Data shown:
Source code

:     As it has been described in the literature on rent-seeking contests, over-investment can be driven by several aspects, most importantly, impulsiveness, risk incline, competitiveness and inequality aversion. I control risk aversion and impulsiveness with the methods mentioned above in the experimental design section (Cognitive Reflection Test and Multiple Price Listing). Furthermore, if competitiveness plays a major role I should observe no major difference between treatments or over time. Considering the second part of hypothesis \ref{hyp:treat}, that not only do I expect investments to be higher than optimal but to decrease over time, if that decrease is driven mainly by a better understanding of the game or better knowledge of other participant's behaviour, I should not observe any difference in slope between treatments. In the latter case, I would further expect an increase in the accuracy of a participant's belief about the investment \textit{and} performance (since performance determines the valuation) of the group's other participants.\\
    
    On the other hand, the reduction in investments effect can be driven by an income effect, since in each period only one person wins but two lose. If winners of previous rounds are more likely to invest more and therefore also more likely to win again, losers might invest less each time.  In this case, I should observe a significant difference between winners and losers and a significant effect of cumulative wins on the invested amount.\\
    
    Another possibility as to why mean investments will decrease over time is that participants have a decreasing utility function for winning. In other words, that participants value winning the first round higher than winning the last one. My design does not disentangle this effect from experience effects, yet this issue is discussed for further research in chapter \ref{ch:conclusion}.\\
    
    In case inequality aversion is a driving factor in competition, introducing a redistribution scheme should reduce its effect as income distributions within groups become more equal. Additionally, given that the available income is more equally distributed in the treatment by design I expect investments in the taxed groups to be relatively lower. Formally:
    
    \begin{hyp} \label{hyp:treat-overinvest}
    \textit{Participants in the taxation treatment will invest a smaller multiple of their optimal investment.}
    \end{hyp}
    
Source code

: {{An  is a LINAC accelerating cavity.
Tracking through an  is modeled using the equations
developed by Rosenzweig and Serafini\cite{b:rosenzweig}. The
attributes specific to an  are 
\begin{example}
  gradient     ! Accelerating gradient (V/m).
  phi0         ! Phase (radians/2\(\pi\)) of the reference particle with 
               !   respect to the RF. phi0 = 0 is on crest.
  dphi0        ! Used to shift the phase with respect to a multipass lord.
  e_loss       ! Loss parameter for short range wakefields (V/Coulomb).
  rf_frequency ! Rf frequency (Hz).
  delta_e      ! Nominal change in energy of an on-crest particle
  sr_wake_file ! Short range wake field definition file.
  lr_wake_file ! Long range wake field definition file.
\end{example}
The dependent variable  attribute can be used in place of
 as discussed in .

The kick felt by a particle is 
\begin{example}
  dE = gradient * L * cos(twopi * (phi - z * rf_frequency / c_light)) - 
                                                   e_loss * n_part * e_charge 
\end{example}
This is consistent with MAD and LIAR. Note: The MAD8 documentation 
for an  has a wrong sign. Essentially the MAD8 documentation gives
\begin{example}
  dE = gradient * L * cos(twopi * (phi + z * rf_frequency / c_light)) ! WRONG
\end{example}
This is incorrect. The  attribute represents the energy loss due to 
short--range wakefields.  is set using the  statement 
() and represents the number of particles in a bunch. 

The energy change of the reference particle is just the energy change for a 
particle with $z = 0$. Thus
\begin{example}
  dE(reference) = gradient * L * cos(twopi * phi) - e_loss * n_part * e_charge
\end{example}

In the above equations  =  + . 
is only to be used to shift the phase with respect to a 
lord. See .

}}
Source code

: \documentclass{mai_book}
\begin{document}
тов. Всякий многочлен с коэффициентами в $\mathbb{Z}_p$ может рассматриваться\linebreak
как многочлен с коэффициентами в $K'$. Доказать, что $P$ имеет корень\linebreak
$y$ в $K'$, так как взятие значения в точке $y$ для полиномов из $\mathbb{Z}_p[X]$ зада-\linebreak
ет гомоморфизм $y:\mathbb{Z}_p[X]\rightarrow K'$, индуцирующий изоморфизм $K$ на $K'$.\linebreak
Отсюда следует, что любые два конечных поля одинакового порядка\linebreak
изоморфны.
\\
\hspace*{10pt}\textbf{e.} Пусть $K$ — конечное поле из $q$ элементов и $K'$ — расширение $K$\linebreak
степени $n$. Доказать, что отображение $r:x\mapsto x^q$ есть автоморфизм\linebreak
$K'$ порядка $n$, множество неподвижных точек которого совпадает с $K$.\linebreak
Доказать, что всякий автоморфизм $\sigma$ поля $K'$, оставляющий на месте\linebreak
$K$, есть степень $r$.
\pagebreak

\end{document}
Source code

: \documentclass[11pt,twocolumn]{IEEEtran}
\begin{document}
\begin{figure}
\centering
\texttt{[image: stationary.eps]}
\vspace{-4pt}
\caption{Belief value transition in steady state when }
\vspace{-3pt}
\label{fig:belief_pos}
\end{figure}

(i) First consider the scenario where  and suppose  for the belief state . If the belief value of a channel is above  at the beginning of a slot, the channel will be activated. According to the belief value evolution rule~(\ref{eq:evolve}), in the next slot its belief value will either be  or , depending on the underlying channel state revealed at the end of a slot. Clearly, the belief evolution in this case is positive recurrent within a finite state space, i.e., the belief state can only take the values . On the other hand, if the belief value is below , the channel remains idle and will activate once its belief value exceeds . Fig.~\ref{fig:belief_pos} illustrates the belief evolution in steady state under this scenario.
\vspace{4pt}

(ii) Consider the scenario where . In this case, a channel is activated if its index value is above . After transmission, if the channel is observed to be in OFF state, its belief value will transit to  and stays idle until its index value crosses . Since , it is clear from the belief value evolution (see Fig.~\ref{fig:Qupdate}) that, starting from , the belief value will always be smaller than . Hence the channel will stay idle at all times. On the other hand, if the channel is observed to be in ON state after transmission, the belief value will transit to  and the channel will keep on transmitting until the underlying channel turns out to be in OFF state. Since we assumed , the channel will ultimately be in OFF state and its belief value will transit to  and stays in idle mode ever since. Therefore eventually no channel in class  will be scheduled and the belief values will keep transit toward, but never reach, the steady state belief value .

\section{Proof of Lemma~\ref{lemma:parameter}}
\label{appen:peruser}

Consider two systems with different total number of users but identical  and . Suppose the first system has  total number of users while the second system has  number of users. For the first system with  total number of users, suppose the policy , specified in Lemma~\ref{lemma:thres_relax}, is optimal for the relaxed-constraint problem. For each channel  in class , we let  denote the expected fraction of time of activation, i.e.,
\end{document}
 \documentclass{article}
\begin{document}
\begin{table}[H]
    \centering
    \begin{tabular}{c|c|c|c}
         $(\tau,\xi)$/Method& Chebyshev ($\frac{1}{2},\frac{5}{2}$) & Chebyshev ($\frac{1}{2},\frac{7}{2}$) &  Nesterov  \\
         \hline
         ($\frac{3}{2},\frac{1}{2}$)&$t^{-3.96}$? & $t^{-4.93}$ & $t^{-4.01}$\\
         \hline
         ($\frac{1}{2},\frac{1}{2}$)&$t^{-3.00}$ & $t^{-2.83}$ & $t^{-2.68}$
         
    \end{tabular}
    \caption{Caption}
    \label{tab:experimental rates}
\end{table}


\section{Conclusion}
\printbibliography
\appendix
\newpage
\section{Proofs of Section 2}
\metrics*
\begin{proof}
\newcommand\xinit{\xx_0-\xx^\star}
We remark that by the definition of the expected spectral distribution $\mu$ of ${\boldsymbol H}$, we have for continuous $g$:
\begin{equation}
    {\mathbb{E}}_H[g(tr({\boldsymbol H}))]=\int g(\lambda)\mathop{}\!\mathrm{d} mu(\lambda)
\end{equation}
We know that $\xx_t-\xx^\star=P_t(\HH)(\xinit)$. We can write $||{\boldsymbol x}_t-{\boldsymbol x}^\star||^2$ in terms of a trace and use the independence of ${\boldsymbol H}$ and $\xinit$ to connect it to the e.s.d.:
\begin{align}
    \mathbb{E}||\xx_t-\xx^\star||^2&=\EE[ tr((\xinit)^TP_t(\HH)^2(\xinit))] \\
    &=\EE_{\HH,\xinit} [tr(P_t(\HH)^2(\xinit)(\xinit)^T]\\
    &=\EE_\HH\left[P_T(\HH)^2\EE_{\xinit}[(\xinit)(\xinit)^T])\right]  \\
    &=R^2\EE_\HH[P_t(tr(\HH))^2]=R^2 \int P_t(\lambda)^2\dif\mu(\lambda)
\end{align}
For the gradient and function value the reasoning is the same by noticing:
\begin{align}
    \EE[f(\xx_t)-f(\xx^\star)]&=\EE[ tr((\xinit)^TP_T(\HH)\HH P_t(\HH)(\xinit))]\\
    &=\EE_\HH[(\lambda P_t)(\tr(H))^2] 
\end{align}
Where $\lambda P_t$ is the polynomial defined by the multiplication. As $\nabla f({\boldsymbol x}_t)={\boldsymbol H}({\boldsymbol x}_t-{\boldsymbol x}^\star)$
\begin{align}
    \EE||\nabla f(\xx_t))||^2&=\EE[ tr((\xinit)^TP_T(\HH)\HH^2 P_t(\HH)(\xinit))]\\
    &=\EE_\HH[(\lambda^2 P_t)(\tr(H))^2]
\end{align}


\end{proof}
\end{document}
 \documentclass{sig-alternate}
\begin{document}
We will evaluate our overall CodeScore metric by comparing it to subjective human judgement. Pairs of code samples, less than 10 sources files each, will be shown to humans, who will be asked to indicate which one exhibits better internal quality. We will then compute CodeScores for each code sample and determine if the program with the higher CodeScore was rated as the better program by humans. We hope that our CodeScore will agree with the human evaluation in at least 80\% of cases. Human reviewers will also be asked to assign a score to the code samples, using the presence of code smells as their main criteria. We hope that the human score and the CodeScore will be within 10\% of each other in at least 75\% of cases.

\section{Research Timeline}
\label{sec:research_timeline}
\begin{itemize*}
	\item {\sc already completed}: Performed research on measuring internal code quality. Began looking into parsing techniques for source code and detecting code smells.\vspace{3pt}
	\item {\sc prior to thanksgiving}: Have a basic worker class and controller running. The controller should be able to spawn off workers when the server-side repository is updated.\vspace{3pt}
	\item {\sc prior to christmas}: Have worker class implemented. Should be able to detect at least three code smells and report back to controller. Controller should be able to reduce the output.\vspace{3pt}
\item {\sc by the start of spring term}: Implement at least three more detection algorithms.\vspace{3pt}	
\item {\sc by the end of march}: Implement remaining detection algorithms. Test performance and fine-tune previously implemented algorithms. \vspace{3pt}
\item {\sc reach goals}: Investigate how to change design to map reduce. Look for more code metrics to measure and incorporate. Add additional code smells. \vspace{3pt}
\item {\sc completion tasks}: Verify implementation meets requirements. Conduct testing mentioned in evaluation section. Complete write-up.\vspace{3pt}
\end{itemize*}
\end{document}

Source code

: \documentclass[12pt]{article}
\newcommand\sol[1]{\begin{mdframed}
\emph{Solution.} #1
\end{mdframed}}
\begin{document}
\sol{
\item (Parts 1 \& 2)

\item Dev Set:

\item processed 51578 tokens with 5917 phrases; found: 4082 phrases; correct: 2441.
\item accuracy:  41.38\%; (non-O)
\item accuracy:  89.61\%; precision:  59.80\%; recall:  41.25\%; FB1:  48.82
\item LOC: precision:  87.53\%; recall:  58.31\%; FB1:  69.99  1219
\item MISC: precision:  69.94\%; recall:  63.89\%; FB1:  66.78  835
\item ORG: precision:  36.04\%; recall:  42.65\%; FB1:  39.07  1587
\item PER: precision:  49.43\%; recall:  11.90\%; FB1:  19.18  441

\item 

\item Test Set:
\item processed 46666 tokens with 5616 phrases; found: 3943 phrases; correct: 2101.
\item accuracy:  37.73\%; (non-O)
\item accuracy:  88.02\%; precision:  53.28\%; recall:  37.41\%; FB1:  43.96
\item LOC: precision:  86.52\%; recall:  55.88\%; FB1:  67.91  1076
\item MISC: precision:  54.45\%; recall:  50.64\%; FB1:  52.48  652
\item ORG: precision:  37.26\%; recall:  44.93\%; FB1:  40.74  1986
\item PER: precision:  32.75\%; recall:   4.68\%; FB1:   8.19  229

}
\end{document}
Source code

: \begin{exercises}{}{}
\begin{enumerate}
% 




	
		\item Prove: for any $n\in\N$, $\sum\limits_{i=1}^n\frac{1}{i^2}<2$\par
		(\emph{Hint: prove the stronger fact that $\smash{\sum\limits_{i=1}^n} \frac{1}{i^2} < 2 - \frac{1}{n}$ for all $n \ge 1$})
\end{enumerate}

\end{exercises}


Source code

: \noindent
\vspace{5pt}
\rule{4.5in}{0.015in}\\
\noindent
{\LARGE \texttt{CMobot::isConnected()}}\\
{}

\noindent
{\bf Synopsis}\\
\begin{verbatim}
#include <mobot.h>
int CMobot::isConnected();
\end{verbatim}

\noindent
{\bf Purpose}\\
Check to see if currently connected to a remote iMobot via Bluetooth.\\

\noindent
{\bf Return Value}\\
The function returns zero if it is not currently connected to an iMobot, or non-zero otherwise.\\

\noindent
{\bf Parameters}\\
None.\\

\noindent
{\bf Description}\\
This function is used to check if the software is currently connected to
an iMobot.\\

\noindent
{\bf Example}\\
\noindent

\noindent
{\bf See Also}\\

Your task:
Above are the records. Copy the lines beginning at the one that has "The kick felt by a particle is" and ending with the one that has "в $K'$, так", unchanged.

Solution to the exercise:
The kick felt by a particle is 
\begin{example}
  dE = gradient * L * cos(twopi * (phi - z * rf_frequency / c_light)) - 
                                                   e_loss * n_part * e_charge 
\end{example}
This is consistent with MAD and LIAR. Note: The MAD8 documentation 
for an  has a wrong sign. Essentially the MAD8 documentation gives
\begin{example}
  dE = gradient * L * cos(twopi * (phi + z * rf_frequency / c_light)) ! WRONG
\end{example}
This is incorrect. The  attribute represents the energy loss due to 
short--range wakefields.  is set using the  statement 
() and represents the number of particles in a bunch. 

The energy change of the reference particle is just the energy change for a 
particle with $z = 0$. Thus
\begin{example}
  dE(reference) = gradient * L * cos(twopi * phi) - e_loss * n_part * e_charge
\end{example}

In the above equations  =  + . 
is only to be used to shift the phase with respect to a 
lord. See .

}}
Source code

: \documentclass{mai_book}
\begin{document}
тов. Всякий многочлен с коэффициентами в $\mathbb{Z}_p$ может рассматриваться\linebreak
как многочлен с коэффициентами в $K'$. Доказать, что $P$ имеет корень\linebreak
$y$ в $K'$, так как взятие значения в точке $y$ для полиномов из $\mathbb{Z}_p[X]$ зада-\linebreak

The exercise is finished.